MANAGED CARE March 1997. ©1997 MediMedia USA

At a glance

Greater Detroit Area Health Council

Constituents: 110 employers, unions, government agencies, consumer groups and health care providers
Defining characteristic: Brings together a cross- section of the seven-county Detroit metro area, which has a population of 4.5 million, rather than just purchasers of health care.
Success point: Demonstrates that health care coalitions can attack the issue of community health in a comprehensive and socially conscious manner — and still meet the bottom line.

The managed care industry pays a lot of lip service to the need for comprehensive approaches to community health and wellness, approaches that involve not only providers and payers, but employers, schools and civic groups in an integrated team. But few, if any, organizations have achieved that goal, hemmed in as they are by the reality of proprietary interests. The Greater Detroit Area Health Council, however, is trying to transcend special interests and turn words into deeds.

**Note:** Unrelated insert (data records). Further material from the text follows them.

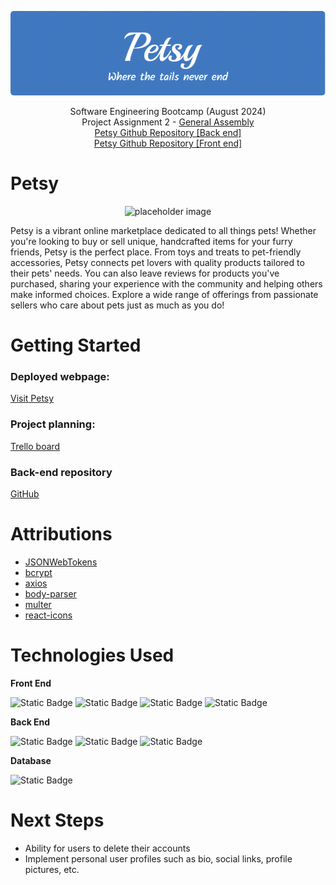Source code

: <div align="center">

![Profile header for Petsy](./public/resources/petsy-profile-header.png)

Software Engineering Bootcamp (August 2024)<br/>
Project Assignment 2 - [General Assembly](https://generalassemb.ly/)<br/>
[Petsy Github Repository [Back end]](https://github.com/JPham4801/petsy-app)<br/>
[Petsy Github Repository [Front end]](https://github.com/JPham4801/petsy-app-front-end)

</div>

# Petsy

<div align="center">

![placeholder image](https://robohash.org/set_set4/bgset_bg1/RandomParams?size=745x500)

</div>

Petsy is a vibrant online marketplace dedicated to all things pets! Whether you're looking to buy or sell unique, handcrafted items for your furry friends, Petsy is the perfect place. From toys and treats to pet-friendly accessories, Petsy connects pet lovers with quality products tailored to their pets' needs. You can also leave reviews for products you've purchased, sharing your experience with the community and helping others make informed choices. Explore a wide range of offerings from passionate sellers who care about pets just as much as you do!

# Getting Started

### Deployed webpage:

[Visit Petsy](https://petsy-app.netlify.app/)

### Project planning:

[Trello board](https://trello.com/invite/b/66b3ce25b4c5c1585cbb9ee7/ATTI68c7fdf28402fe31968383865fa90dd5D049C9CA/petsy)

### Back-end repository
[GitHub](https://github.com/JPham4801/petsy-app)<br/>

# Attributions

- [JSONWebTokens](https://www.npmjs.com/package/jsonwebtoken)
- [bcrypt](https://www.npmjs.com/package/bcrypt)
- [axios](https://www.npmjs.com/package/axios)
- [body-parser](https://www.npmjs.com/package/body-parser)
- [multer](https://www.npmjs.com/package/multer)
- [react-icons](https://www.npmjs.com/package/react-icons)


# Technologies Used

**Front End**

![Static Badge](https://img.shields.io/badge/JAVASCRIPT-yellow?style=for-the-badge&logo=javascript&logoColor=white&labelColor=black)
![Static Badge](https://img.shields.io/badge/HTML-green?style=for-the-badge&logo=HTML5&logoColor=white&labelColor=black)
![Static Badge](https://img.shields.io/badge/CSS-blue?style=for-the-badge&logo=CSS3&logoColor=white&labelColor=black)
![Static Badge](https://img.shields.io/badge/React-20232A?style=for-the-badge&logo=react&logoColor=61DAFB)

**Back End**

![Static Badge](https://img.shields.io/badge/MongoDB-4EA94B?style=for-the-badge&logo=mongodb&logoColor=white)
![Static Badge](https://img.shields.io/badge/Express.js-404D59?style=for-the-badge)
![Static Badge](https://img.shields.io/badge/Node.js-43853D?style=for-the-badge&logo=node.js&logoColor=white)



**Database**

![Static Badge](https://img.shields.io/badge/Heroku-430098?style=for-the-badge&logo=heroku&logoColor=white)

# Next Steps

- Ability for users to delete their accounts
- Implement personal user profiles such as bio, social links, profile pictures, etc.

Unlike most health care coalitions, whose members are only employers, the Detroit's 110 member organizations represent employers, labor unions, government, doctors, hospitals, insurers and consumer groups. Besides having developed a purchasing coalition — the thrust of many such organizations across the country — the council also has extended itself through community outreach programs to help the poor and uninsured. Among other things, those programs address critical social issues such as improved transportation and ways to increase access to care for the poor.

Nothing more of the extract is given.